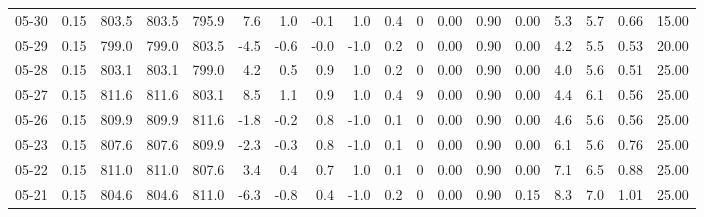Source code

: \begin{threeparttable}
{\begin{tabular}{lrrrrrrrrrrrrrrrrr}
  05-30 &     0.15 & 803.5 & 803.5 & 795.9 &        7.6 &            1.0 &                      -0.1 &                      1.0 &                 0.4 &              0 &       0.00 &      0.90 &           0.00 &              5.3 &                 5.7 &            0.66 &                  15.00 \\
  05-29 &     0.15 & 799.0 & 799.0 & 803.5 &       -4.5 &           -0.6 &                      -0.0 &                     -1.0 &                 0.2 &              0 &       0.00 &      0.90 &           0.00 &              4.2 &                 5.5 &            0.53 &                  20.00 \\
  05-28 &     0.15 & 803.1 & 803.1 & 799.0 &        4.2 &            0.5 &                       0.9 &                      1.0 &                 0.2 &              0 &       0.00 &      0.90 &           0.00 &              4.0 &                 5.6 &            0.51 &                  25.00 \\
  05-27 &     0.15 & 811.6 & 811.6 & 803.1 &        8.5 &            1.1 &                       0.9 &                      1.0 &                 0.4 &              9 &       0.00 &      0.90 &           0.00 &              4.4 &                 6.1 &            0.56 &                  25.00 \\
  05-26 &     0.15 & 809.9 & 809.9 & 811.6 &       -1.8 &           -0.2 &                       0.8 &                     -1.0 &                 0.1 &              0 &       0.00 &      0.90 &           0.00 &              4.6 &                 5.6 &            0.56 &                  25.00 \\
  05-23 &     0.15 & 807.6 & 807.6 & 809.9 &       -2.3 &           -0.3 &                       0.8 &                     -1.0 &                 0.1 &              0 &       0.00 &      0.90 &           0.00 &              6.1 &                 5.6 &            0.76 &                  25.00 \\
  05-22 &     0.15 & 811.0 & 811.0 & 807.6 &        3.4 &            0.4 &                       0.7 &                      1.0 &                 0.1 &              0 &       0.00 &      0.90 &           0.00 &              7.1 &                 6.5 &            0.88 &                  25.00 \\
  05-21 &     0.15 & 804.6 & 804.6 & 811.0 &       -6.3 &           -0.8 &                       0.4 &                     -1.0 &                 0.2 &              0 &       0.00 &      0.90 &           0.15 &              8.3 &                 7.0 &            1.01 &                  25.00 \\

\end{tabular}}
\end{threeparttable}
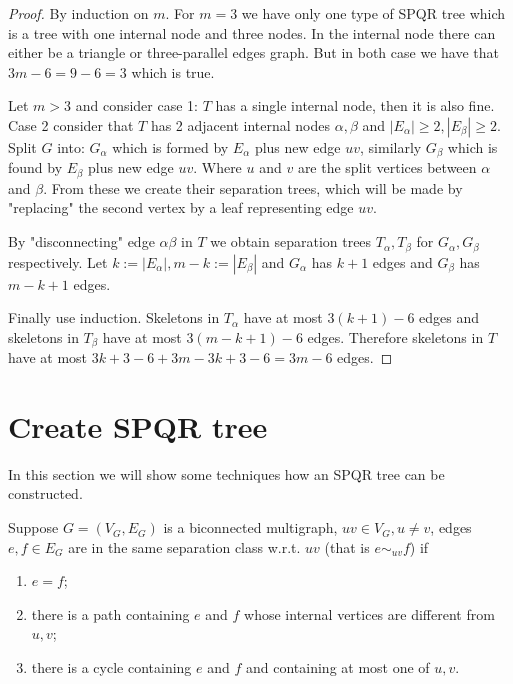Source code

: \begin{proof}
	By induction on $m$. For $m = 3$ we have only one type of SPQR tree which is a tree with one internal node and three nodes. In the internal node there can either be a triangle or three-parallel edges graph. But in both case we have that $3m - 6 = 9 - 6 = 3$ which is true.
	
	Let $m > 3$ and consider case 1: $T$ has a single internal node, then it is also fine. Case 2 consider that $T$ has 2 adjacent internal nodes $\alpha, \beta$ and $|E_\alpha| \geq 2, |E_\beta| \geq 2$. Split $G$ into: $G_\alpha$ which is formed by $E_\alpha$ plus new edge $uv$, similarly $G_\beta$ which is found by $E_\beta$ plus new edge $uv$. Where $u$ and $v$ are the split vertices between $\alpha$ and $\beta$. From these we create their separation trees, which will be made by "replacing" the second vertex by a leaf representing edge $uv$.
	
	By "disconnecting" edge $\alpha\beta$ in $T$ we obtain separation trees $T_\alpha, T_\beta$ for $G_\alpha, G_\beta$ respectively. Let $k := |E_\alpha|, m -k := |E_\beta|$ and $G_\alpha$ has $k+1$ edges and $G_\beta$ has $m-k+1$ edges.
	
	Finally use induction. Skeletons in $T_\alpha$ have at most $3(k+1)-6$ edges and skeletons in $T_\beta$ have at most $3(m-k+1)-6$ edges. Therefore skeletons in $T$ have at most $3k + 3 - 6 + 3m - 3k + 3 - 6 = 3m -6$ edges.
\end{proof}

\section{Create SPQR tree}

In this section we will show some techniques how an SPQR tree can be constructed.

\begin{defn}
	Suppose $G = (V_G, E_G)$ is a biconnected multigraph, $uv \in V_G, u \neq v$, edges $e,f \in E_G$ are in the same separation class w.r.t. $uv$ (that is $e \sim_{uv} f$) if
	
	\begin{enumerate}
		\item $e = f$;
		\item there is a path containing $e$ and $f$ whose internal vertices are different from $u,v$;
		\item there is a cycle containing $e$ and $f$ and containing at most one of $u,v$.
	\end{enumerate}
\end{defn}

··········

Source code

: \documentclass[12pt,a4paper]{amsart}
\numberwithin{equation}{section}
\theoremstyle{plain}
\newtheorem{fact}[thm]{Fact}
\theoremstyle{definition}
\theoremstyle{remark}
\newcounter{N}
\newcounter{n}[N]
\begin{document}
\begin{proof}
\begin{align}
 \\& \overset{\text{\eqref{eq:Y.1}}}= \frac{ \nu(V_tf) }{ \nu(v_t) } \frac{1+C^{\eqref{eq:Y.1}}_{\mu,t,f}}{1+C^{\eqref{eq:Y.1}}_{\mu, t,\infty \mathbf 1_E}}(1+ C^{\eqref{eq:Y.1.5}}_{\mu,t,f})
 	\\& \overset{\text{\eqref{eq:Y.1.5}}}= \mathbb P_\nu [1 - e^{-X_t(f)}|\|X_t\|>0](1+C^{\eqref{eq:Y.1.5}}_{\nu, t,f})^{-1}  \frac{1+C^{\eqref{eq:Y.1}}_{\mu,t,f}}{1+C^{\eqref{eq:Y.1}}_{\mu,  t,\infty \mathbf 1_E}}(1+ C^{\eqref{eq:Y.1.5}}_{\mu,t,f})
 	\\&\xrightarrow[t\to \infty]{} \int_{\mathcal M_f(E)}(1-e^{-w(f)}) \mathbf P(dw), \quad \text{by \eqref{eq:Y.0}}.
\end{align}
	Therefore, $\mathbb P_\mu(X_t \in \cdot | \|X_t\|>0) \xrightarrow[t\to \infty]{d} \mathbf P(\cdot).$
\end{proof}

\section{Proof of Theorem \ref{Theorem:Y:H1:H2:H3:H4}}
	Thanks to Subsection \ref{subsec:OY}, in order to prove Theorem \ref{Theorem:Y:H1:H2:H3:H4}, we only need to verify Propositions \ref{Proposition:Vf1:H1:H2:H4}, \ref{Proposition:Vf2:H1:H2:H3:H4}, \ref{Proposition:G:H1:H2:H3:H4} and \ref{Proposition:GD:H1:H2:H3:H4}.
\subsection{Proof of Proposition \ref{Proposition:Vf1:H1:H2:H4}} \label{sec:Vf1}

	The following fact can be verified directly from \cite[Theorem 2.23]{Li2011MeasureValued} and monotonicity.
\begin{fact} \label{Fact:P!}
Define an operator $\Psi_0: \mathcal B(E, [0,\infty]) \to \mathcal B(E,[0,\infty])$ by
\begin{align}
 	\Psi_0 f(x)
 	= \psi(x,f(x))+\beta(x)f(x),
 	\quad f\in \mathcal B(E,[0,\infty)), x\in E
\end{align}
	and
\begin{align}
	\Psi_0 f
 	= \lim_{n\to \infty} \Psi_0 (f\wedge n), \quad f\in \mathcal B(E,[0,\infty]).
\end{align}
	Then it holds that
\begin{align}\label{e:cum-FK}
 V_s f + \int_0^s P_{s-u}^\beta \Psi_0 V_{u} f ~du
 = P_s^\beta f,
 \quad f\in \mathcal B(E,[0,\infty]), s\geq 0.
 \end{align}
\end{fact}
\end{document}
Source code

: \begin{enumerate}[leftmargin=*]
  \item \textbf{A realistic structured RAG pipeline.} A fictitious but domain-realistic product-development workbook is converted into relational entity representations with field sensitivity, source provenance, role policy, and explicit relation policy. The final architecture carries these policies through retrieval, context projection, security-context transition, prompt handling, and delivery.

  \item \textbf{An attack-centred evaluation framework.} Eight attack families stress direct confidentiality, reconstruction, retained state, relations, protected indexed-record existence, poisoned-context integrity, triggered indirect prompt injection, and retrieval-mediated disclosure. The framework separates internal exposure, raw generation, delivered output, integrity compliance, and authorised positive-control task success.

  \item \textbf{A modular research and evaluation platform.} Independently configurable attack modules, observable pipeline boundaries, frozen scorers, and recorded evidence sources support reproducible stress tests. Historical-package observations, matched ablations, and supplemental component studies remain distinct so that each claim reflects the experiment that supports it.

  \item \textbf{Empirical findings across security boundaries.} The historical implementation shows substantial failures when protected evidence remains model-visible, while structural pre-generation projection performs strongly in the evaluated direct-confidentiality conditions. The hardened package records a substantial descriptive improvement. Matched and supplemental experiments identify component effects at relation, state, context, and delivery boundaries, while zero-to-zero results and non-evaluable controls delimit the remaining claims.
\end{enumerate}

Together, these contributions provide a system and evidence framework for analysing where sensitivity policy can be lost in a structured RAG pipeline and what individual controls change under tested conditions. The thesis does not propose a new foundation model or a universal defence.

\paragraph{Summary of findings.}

··········

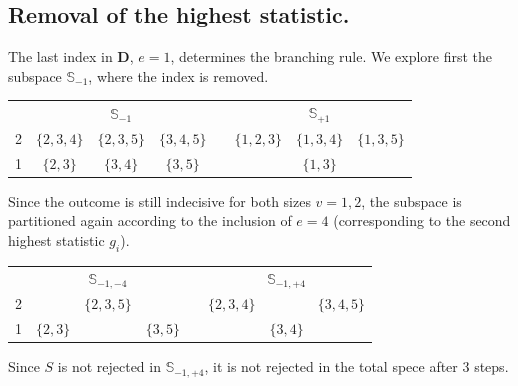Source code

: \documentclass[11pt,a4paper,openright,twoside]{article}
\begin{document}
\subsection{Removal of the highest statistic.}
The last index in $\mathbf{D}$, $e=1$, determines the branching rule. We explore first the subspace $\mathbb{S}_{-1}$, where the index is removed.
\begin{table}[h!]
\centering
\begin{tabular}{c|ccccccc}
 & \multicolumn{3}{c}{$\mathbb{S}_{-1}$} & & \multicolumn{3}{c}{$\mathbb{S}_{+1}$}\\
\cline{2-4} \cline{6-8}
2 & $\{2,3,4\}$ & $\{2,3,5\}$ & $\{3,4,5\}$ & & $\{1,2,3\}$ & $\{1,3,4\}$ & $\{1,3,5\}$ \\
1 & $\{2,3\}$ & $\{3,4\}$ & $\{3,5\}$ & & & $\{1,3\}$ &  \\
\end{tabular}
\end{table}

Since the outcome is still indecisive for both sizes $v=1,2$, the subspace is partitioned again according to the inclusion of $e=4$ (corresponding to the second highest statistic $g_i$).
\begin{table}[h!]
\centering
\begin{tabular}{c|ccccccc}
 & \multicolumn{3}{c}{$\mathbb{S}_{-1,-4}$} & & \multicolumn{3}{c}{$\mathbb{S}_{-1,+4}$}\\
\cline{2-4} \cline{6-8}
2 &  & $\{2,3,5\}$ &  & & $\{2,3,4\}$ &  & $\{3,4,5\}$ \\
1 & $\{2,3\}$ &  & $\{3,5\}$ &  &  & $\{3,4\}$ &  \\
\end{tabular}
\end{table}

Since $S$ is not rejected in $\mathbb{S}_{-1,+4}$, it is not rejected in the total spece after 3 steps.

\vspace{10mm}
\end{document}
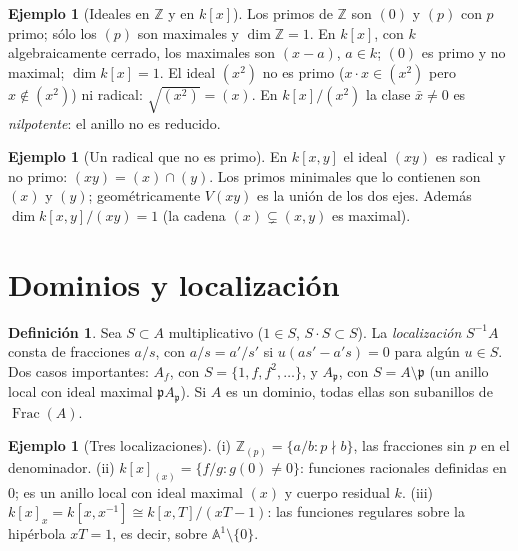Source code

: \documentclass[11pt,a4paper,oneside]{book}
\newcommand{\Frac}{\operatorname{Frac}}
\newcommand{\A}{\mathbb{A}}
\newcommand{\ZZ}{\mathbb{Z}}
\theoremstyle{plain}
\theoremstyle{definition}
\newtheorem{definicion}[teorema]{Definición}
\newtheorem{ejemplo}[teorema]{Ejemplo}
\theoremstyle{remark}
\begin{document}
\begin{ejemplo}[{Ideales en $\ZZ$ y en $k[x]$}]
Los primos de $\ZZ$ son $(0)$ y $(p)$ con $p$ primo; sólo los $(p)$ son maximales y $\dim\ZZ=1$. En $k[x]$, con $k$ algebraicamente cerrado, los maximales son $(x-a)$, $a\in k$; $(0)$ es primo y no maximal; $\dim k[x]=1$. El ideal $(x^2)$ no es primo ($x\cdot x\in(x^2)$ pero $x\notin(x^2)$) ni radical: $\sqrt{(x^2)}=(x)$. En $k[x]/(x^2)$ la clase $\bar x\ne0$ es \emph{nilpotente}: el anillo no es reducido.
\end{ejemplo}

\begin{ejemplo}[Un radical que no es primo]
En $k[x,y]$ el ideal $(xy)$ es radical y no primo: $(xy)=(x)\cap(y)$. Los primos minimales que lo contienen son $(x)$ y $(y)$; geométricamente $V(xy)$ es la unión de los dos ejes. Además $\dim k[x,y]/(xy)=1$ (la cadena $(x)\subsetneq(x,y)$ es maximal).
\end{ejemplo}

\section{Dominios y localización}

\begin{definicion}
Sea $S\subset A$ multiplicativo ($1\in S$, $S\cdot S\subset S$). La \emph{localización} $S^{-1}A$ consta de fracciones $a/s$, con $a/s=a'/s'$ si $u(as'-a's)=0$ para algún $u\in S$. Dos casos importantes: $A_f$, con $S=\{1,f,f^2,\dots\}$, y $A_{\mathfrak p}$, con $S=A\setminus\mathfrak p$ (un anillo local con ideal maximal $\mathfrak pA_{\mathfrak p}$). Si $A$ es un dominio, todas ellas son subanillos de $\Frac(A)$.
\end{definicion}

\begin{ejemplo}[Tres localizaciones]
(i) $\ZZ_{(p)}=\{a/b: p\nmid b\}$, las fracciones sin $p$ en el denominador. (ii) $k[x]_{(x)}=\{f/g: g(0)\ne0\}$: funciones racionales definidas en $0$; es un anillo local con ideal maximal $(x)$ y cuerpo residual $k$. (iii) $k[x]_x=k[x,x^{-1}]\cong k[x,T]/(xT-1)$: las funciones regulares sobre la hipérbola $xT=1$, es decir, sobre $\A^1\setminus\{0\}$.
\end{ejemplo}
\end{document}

··········

- **Your task**: Which lines in the records above include the word "Therefore"? Copy them out.

- **Task solution**:
	Finally use induction. Skeletons in $T_\alpha$ have at most $3(k+1)-6$ edges and skeletons in $T_\beta$ have at most $3(m-k+1)-6$ edges. Therefore skeletons in $T$ have at most $3k + 3 - 6 + 3m - 3k + 3 - 6 = 3m -6$ edges.
	Therefore, $\mathbb P_\mu(X_t \in \cdot | \|X_t\|>0) \xrightarrow[t\to \infty]{d} \mathbf P(\cdot).$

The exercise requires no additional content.